Since I could not attend (via telephone) a recent press conference held by Golf Channel with Brandel Chamblee and Frank Nobilo (aka @FrankNobiloGC), I received the transcript in which the analysts spoke about Tiger Woods and Phil Mickelson’s dwindling chances to win the 2012 PGA Championship. Woods has certainly bounced back strong this season from debilitating problems on the home front but his mindset may not be ready for the majors. And what about Phil Mickelson’s chances…Is his crippling illness forcing him out of the game?
With regards to Tiger Woods’ likelihood to win the PGA Championship, Chamblee spoke about the unpredictability of the Ocean course and Tiger’s past weakness opening the doors to a lot of different players. Frank Nobilo noted that “he's at least been able to contend” and that the Ocean Course, “gives him a little bit of leeway and it's a big golf course.”
As for Mickelson, analyst Frank Nobilo pointed to Phil’s arthritic condition forcing a slowdown and having Lefty take life at a more leisurely pace with his family. With regards to Mickelson’s level of play, Frank noted, “there's been more time away from the game this year than ever before. And you know, physically, he just doesn't look 100 percent.

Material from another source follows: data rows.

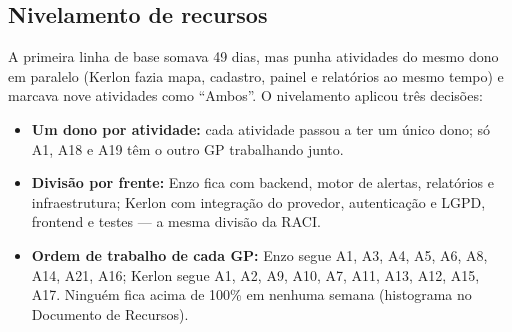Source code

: \documentclass[11pt,a4paper]{article}
\begin{document}
\subsection{Nivelamento de recursos}\label{cro:nivelamento}
A primeira linha de base somava 49 dias, mas punha atividades do mesmo dono em paralelo (Kerlon fazia mapa, cadastro, painel e relatórios ao mesmo tempo) e marcava nove atividades como ``Ambos''. O nivelamento aplicou três decisões:
\begin{itemize}[itemsep=2pt]
  \item \textbf{Um dono por atividade:} cada atividade passou a ter um único dono; só A1, A18 e A19 têm o outro GP trabalhando junto.
  \item \textbf{Divisão por frente:} Enzo fica com backend, motor de alertas, relatórios e infraestrutura; Kerlon com integração do provedor, autenticação e LGPD, frontend e testes --- a mesma divisão da RACI.
  \item \textbf{Ordem de trabalho de cada GP:} Enzo segue A1, A3, A4, A5, A6, A8, A14, A21, A16; Kerlon segue A1, A2, A9, A10, A7, A11, A13, A12, A15, A17. Ninguém fica acima de 100\% em nenhuma semana (histograma no Documento de Recursos).
\end{itemize}
\end{document}
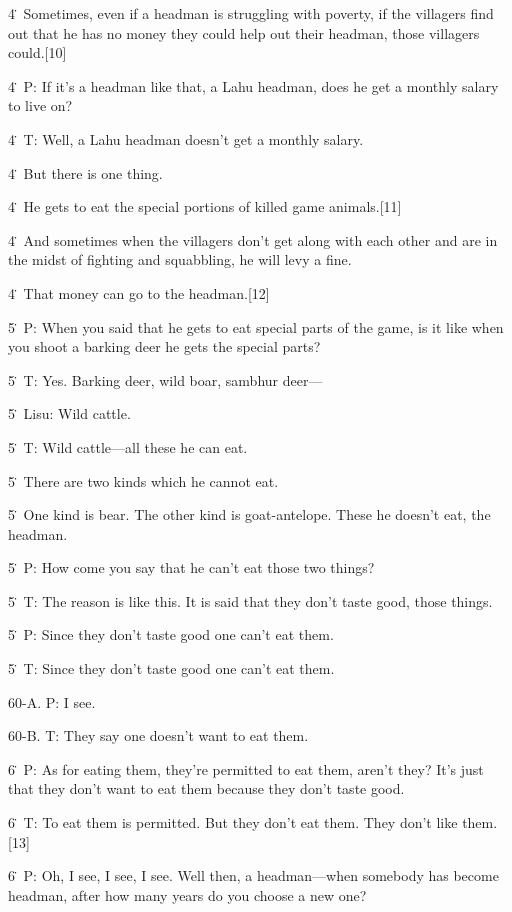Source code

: {4\. Sometimes, even if a headman is struggling with poverty, if the villagers
find out that he has no money they could help out their headman, those villagers
could.[10]}

{4\. P: If it's a headman like that, a Lahu headman, does he get a monthly
salary to live on?}

{4\. T: Well, a Lahu headman doesn't get a monthly salary.}

{4\. But there is one thing.}

{4\. He gets to eat the special portions of killed game animals.[11]}

{4\. And sometimes when the villagers don't get along with each other and
are in the midst of fighting and squabbling, he will levy a fine.}

{4\. That money can go to the headman.[12]}

{5\. P: When you said that he gets to eat special parts of the game, is
it like when you shoot a barking deer he gets the special parts?}

{5\. T: Yes. Barking deer, wild boar, sambhur deer---}

{5\. Lisu: Wild cattle.}

{5\. T: Wild cattle---all these he can eat.}

{5\. There are two kinds which he cannot eat.}

{5\. One kind is bear. The other kind is goat-antelope. These he doesn't
eat, the headman.}

{5\. P: How come you say that he can't eat those two things?}

{5\. T: The reason is like this. It is said that they don't taste good,
those things.}

{5\. P: Since they don't taste good one can't eat them.}

{5\. T: Since they don't taste good one can't eat them.}

{60-A. P: I see.}

{60-B. T: They say one doesn't want to eat them.}

{6\. P: As for eating them, they're permitted to eat them, aren't they?
It's just that they don't want to eat them because they don't taste good.}

{6\. T: To eat them is permitted. But they don't eat them. They don't like
them.[13]}

{6\. P: Oh, I see, I see, I see. Well then, a headman---when somebody has
become headman, after how many years do you choose a new one?}

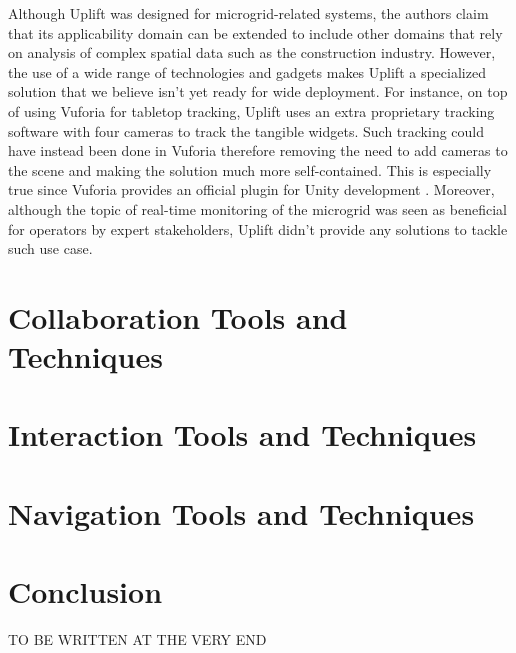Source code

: \documentclass{vgtc}                          %
\begin{document}
\noindent Although Uplift was designed for microgrid-related systems,
the authors claim that its applicability domain can be extended to include
other domains that rely on analysis of complex spatial data such as
the construction industry. However, the use of a wide range of technologies
and gadgets makes Uplift a specialized solution that we believe isn't yet
ready for wide deployment. For instance, on top of using Vuforia for tabletop
tracking, Uplift uses an extra proprietary tracking software with four cameras
to track the tangible widgets. Such tracking could have instead been done in
Vuforia therefore removing the need to add cameras to the scene and making the
solution much more self-contained. This is especially true since Vuforia provides
an official plugin for Unity development \cite{unity:vuforia_plugin}.
Moreover, although the topic of real-time monitoring of the microgrid was seen
as beneficial for operators by expert stakeholders, Uplift didn't provide any
solutions to tackle such use case.

\section{Collaboration Tools and Techniques}
\section{Interaction Tools and Techniques}
\section{Navigation Tools and Techniques}

\section{Conclusion}
TO BE WRITTEN AT THE VERY END

\printbibliography
\end{document}

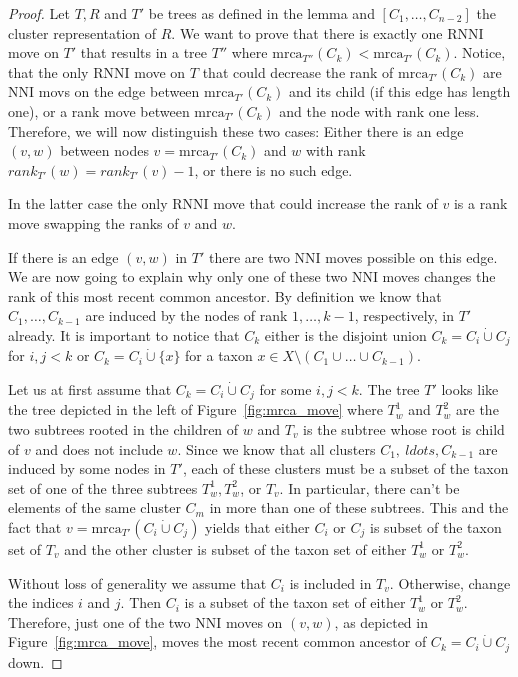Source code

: \documentclass{amsart}
\newcommand{\mrca}{\mathrm{mrca}}
\newcommand{\nni}{\mathrm{NNI}}
\newcommand{\rnni}{\mathrm{RNNI}}
\begin{document}
\begin{proof}
Let $T, R$ and $T'$ be trees as defined in the lemma and $[C_1, \ldots, C_{n-2}]$ the cluster representation of $R$.
We want to prove that there is exactly one $\rnni$ move on $T'$ that results in a tree $T''$ where $\mrca_{T''}(C_k) < \mrca_{T'}(C_k)$.
Notice, that the only $\rnni$ move on $T$ that could decrease the rank of $\mrca_{T'}(C_k)$ are $\nni$ movs on the edge between $\mrca_{T'}(C_k)$ and its child (if this edge has length one), or a rank move between $\mrca_{T'}(C_k)$ and the node with rank one less.
Therefore, we will now distinguish these two cases:
Either there is an edge $(v,w)$ between nodes $v = \mrca_{T'}(C_k)$ and $w$ with rank $rank_{T'}(w) = rank_{T'}(v) - 1$, or there is no such edge.

In the latter case the only $\rnni$ move that could increase the rank of $v$ is a rank move swapping the ranks of $v$ and $w$.

If there is an edge $(v,w)$ in $T'$ there are two $\nni$ moves possible on this edge.
We are now going to explain why only one of these two $\nni$ moves changes the rank of this most recent common ancestor.
By definition we know that $C_1, \ldots, C_{k-1}$ are induced by the nodes of rank $1, \ldots, k-1$, respectively, in $T'$ already.
It is important to notice that $C_k$ either is the disjoint union $C_k = C_i \dot\cup C_j$ for $i,j < k$ or $C_k = C_i \dot\cup \{x\}$ for a taxon $x \in X \setminus (C_1 \cup \ldots \cup C_{k-1})$.

Let us at first assume that $C_k = C_i \dot\cup C_j$ for some $i,j < k$.
The tree $T'$ looks like the tree depicted in the left of Figure~\ref{fig:mrca_move} where $T_w^1$ and $T_w^2$ are the two subtrees rooted in the children of $w$ and $T_v$ is the subtree whose root is child of $v$ and does not include $w$.
Since we know that all clusters $C_1,\ ldots, C_{k-1}$ are induced by some nodes in $T'$, each of these clusters must be a subset of the taxon set of one of the three subtrees $T_w^1,T_w^2$, or $T_v$.
In particular, there can't be elements of the same cluster $C_m$ in more than one of these subtrees.
This and the fact that $v = \mrca_{T'}(C_i \dot\cup C_j)$ yields that either $C_i$ or $C_j$ is subset of the taxon set of $T_v$ and the other cluster is subset of the taxon set of either $T_w^1$ or $T_w^2$.

Without loss of generality we assume that $C_i$ is included in $T_v$.
Otherwise, change the indices $i$ and $j$.
Then $C_i$ is a subset of the taxon set of either $T_w^1$ or $T_w^2$.
Therefore, just one of the two $\nni$ moves on $(v,w)$, as depicted in Figure~\ref{fig:mrca_move}, moves the most recent common ancestor of $C_k = C_i \dot \cup C_j$ down.


\end{proof}
\end{document}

Obviously his game is not sharp.”
Chamblee also made mention of Mickelson having to adjust his golf game in light of his slowed swing speed (down from 120 to 116 mph over the past couple of years.) The average golfer’s swing speed, as noted by Livestrong.com, states that Tour professionals average a swing speed of 105-110mph, LPGA Tour golfers “are measured at between 90 and 100 mph” and that, “the average female golfer swings between 60 and 70 mph.” Mickelson still has a healthy swing speed and, as long as his tempo remains fluid, I think he can manage his game.
The Golf Channel moderator then asked,
“How long do you think that he (Phil Mickelson) can stay motivated into his 40s, given what he's accomplished, and what's left to accomplish?
Brandel Chamblee said that Mickelson is motivated to win a career Grand Slam and still has a chance to win the U.S. Open.
Finally, does winning a major championship to these two veteran golfers, and to the rest of the field, have the same meaning as it once did?
Chamblee bluntly answered, no, not from a monetary standpoint but yes from a historical one.
Historically, for example, “when Shawn Micheel walks by, the first thing you think about is the 7-iron he hit to the final green winning the PGA Championship.”
Monetarily it may not mean that much to the higher ranked players, “Anywhere on the Money List, you're making deep seven figure incomes,” said Chamblee pointing out that Luke Donald earned twenty-five million dollars in the past two years without ever winning a major.”